After all this, these envelopes were still being opened. The post office said our physical mailing address was causing problems, because mail can't actually be delivered. Instead our mail guys go pick it up. Unfortunately, that isn't really something we can change with the volume of mail we get, so we were stumped.
Then one day we got a call from our bank lockbox. They wanted to know why they had a bunch of our envelopes.
After we got that call, I went to the basement, pulled examples of all of the envelopes I could find and brought them back to my desk.
Presorted bulk mail has a barcode on it called an Intelligent Mail Barcode. It contains the postal ID of the person shipping the letter, delivery information (all the way down to route), plus a few variables for options.
When our envelopes were proofed, they just included our address on the face. After we approved the envelopes the plant would put a barcode on them. Every single envelope had the same barcode on it. I decoded the barcode by hand, and lo and behold, the barcode contained the delivery instructions for our lockbox PO address. The plant we were using didn't actually calculate a new barcode for our envelope orders, they just used a barcode they had on file for us.
We ended up ordering new envelopes with no barcode. Our mail immediately started arriving unmolested. Moral of the story: barcodes matter.
They tested all sorts of wacky stuff sent through the mail, including an unpackaged flower and a ski, both of which made it to the recipient (but various others did not).
I figured they could lookup WHOIS on the domain, get the address, and deliver it.
I have to admit I did get a chuckle out of your outrageous act of teenage rebellion. Fight the system!
If you've ever shipped or received anything internationally, you know packages get really beat up. Taping two boxes together and then wrapping that makes absolutely no sense.
I'm glad this was resolved well, but you can avoid a lot of headache by not trying to ship homebrew packaging internationally.
There were definitely mistakes made on our part.

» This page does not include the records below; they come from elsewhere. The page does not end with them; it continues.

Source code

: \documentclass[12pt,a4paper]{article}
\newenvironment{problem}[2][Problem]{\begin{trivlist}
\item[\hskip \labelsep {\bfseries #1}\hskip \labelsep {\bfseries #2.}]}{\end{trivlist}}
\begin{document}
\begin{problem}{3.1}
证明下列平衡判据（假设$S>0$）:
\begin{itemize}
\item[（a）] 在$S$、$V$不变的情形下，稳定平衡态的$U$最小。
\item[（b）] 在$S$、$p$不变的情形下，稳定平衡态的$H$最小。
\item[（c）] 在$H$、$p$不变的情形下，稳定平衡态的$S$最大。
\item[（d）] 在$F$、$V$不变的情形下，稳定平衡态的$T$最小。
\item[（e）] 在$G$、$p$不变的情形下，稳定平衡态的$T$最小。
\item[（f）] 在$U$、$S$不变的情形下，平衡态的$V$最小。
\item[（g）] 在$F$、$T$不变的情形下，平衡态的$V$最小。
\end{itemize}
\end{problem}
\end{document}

But what I really can't forgive is ... once the outer wrapper came off, my address was still plainly visible on the box.
I can't for the life of me understand why they shipped it to their undelieverable mail / govdeals.com auction site location.
It's also a lesson in not putting all your eggs in one basket. Shipping these out incrementally, and via a system that has the proper insurance in place, would have been a better move. Hindsight and all that.
I hate that blame is being placed on him for the shipping. He was doing me the favor. It was my fault for requesting so many games to be sent at once.
Anyway, I'm very happy that the games got to you eventually.
They just keep getting more and more insane.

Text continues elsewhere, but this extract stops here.